*** Opening of Dataset content ***

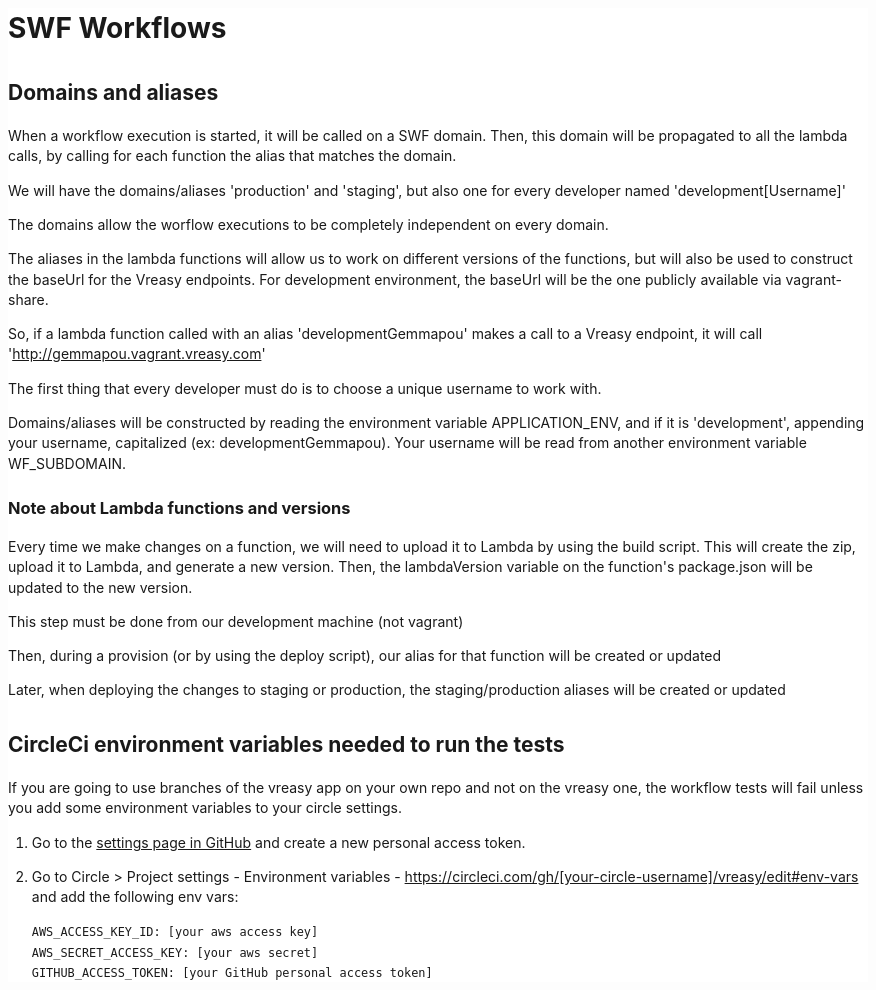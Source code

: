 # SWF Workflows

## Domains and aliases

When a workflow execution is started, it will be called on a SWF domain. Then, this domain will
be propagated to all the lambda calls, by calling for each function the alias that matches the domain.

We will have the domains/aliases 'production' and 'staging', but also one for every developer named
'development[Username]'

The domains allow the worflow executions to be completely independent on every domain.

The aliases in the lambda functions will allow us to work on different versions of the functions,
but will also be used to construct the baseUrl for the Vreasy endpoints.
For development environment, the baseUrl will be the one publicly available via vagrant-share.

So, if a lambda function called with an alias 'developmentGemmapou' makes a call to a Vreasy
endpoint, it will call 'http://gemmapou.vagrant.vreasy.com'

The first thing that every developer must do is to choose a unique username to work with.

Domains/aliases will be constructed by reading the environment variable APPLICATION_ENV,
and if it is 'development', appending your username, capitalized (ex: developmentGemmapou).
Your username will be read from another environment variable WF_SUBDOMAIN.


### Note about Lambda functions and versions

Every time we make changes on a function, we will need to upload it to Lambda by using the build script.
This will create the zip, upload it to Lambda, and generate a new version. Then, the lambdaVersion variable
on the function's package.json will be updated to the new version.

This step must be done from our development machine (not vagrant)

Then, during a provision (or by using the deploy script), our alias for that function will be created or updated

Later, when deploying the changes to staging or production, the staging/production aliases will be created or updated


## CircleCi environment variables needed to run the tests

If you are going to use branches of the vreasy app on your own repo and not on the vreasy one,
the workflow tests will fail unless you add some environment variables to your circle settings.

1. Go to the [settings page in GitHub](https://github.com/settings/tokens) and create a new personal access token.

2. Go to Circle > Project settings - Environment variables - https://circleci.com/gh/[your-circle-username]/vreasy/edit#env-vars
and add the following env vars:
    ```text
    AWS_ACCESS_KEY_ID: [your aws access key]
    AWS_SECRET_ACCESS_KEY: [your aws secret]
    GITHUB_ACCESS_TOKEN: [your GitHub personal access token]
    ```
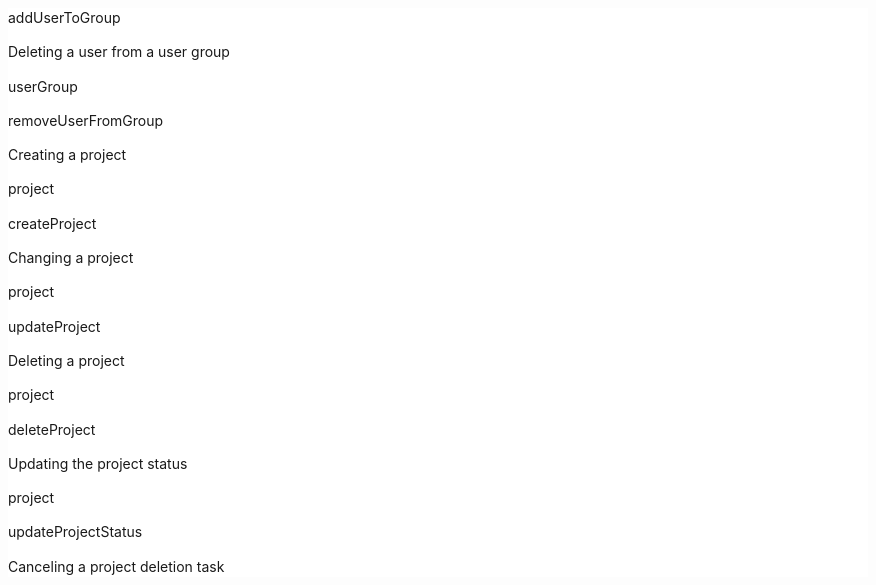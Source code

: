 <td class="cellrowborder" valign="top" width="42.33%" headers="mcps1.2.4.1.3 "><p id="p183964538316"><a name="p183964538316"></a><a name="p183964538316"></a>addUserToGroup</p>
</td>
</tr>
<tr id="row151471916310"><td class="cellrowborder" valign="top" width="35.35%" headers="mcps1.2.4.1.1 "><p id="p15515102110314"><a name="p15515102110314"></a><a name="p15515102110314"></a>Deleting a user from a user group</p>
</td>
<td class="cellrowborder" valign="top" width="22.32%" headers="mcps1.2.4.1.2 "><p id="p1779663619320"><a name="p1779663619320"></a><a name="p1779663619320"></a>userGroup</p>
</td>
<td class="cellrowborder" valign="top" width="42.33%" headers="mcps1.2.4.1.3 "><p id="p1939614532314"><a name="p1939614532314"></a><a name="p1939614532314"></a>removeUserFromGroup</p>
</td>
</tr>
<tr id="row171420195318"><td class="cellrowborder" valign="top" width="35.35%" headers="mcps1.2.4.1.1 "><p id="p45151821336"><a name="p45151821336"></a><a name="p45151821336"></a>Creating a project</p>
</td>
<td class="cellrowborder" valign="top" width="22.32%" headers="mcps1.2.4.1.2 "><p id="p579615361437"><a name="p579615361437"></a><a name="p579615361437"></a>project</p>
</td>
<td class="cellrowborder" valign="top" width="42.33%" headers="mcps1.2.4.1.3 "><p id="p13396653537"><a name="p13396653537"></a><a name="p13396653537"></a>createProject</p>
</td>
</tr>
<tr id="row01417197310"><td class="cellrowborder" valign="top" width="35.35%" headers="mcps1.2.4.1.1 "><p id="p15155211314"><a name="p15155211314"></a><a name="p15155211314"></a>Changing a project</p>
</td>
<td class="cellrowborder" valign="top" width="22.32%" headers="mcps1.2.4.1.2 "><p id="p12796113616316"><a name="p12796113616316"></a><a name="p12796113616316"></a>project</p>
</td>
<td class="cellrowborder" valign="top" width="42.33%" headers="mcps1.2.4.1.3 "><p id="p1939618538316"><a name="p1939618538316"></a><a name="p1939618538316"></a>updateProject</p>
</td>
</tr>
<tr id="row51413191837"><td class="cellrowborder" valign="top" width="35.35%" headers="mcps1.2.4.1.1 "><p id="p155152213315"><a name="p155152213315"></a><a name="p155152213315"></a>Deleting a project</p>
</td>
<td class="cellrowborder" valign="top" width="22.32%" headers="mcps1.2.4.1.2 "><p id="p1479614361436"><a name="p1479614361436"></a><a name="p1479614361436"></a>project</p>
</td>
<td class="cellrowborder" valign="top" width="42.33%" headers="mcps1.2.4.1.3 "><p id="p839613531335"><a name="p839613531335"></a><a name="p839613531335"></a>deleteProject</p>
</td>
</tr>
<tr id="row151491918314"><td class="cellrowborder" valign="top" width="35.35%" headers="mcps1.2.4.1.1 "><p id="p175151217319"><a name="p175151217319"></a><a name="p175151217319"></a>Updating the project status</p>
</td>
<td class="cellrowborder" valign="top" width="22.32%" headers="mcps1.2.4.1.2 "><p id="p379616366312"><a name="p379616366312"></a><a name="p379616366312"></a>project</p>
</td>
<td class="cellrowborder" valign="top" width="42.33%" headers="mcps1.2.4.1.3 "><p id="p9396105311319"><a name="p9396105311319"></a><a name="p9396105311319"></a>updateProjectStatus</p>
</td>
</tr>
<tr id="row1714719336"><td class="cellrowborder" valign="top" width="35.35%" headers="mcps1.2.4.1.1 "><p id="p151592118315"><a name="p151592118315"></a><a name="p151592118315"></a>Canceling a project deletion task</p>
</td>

*** Close of Dataset content ***

• Task instructions: Please output the data above exactly as given, omitting every picture.

• Your response:
Source code

: # SWF Workflows

## Domains and aliases

When a workflow execution is started, it will be called on a SWF domain. Then, this domain will
be propagated to all the lambda calls, by calling for each function the alias that matches the domain.

We will have the domains/aliases 'production' and 'staging', but also one for every developer named
'development[Username]'

The domains allow the worflow executions to be completely independent on every domain.

The aliases in the lambda functions will allow us to work on different versions of the functions,
but will also be used to construct the baseUrl for the Vreasy endpoints.
For development environment, the baseUrl will be the one publicly available via vagrant-share.

So, if a lambda function called with an alias 'developmentGemmapou' makes a call to a Vreasy
endpoint, it will call 'http://gemmapou.vagrant.vreasy.com'

The first thing that every developer must do is to choose a unique username to work with.

Domains/aliases will be constructed by reading the environment variable APPLICATION_ENV,
and if it is 'development', appending your username, capitalized (ex: developmentGemmapou).
Your username will be read from another environment variable WF_SUBDOMAIN.


### Note about Lambda functions and versions

Every time we make changes on a function, we will need to upload it to Lambda by using the build script.
This will create the zip, upload it to Lambda, and generate a new version. Then, the lambdaVersion variable
on the function's package.json will be updated to the new version.

This step must be done from our development machine (not vagrant)

Then, during a provision (or by using the deploy script), our alias for that function will be created or updated

Later, when deploying the changes to staging or production, the staging/production aliases will be created or updated


## CircleCi environment variables needed to run the tests

If you are going to use branches of the vreasy app on your own repo and not on the vreasy one,
the workflow tests will fail unless you add some environment variables to your circle settings.

1. Go to the [settings page in GitHub](https://github.com/settings/tokens) and create a new personal access token.

2. Go to Circle > Project settings - Environment variables - https://circleci.com/gh/[your-circle-username]/vreasy/edit#env-vars
and add the following env vars:
    ```text
    AWS_ACCESS_KEY_ID: [your aws access key]
    AWS_SECRET_ACCESS_KEY: [your aws secret]
    GITHUB_ACCESS_TOKEN: [your GitHub personal access token]
    ```
Source code

: <td class="cellrowborder" valign="top" width="42.33%" headers="mcps1.2.4.1.3 "><p id="p183964538316"><a name="p183964538316"></a><a name="p183964538316"></a>addUserToGroup</p>
</td>
</tr>
<tr id="row151471916310"><td class="cellrowborder" valign="top" width="35.35%" headers="mcps1.2.4.1.1 "><p id="p15515102110314"><a name="p15515102110314"></a><a name="p15515102110314"></a>Deleting a user from a user group</p>
</td>
<td class="cellrowborder" valign="top" width="22.32%" headers="mcps1.2.4.1.2 "><p id="p1779663619320"><a name="p1779663619320"></a><a name="p1779663619320"></a>userGroup</p>
</td>
<td class="cellrowborder" valign="top" width="42.33%" headers="mcps1.2.4.1.3 "><p id="p1939614532314"><a name="p1939614532314"></a><a name="p1939614532314"></a>removeUserFromGroup</p>
</td>
</tr>
<tr id="row171420195318"><td class="cellrowborder" valign="top" width="35.35%" headers="mcps1.2.4.1.1 "><p id="p45151821336"><a name="p45151821336"></a><a name="p45151821336"></a>Creating a project</p>
</td>
<td class="cellrowborder" valign="top" width="22.32%" headers="mcps1.2.4.1.2 "><p id="p579615361437"><a name="p579615361437"></a><a name="p579615361437"></a>project</p>
</td>
<td class="cellrowborder" valign="top" width="42.33%" headers="mcps1.2.4.1.3 "><p id="p13396653537"><a name="p13396653537"></a><a name="p13396653537"></a>createProject</p>
</td>
</tr>
<tr id="row01417197310"><td class="cellrowborder" valign="top" width="35.35%" headers="mcps1.2.4.1.1 "><p id="p15155211314"><a name="p15155211314"></a><a name="p15155211314"></a>Changing a project</p>
</td>
<td class="cellrowborder" valign="top" width="22.32%" headers="mcps1.2.4.1.2 "><p id="p12796113616316"><a name="p12796113616316"></a><a name="p12796113616316"></a>project</p>
</td>
<td class="cellrowborder" valign="top" width="42.33%" headers="mcps1.2.4.1.3 "><p id="p1939618538316"><a name="p1939618538316"></a><a name="p1939618538316"></a>updateProject</p>
</td>
</tr>
<tr id="row51413191837"><td class="cellrowborder" valign="top" width="35.35%" headers="mcps1.2.4.1.1 "><p id="p155152213315"><a name="p155152213315"></a><a name="p155152213315"></a>Deleting a project</p>
</td>
<td class="cellrowborder" valign="top" width="22.32%" headers="mcps1.2.4.1.2 "><p id="p1479614361436"><a name="p1479614361436"></a><a name="p1479614361436"></a>project</p>
</td>
<td class="cellrowborder" valign="top" width="42.33%" headers="mcps1.2.4.1.3 "><p id="p839613531335"><a name="p839613531335"></a><a name="p839613531335"></a>deleteProject</p>
</td>
</tr>
<tr id="row151491918314"><td class="cellrowborder" valign="top" width="35.35%" headers="mcps1.2.4.1.1 "><p id="p175151217319"><a name="p175151217319"></a><a name="p175151217319"></a>Updating the project status</p>
</td>
<td class="cellrowborder" valign="top" width="22.32%" headers="mcps1.2.4.1.2 "><p id="p379616366312"><a name="p379616366312"></a><a name="p379616366312"></a>project</p>
</td>
<td class="cellrowborder" valign="top" width="42.33%" headers="mcps1.2.4.1.3 "><p id="p9396105311319"><a name="p9396105311319"></a><a name="p9396105311319"></a>updateProjectStatus</p>
</td>
</tr>
<tr id="row1714719336"><td class="cellrowborder" valign="top" width="35.35%" headers="mcps1.2.4.1.1 "><p id="p151592118315"><a name="p151592118315"></a><a name="p151592118315"></a>Canceling a project deletion task</p>
</td>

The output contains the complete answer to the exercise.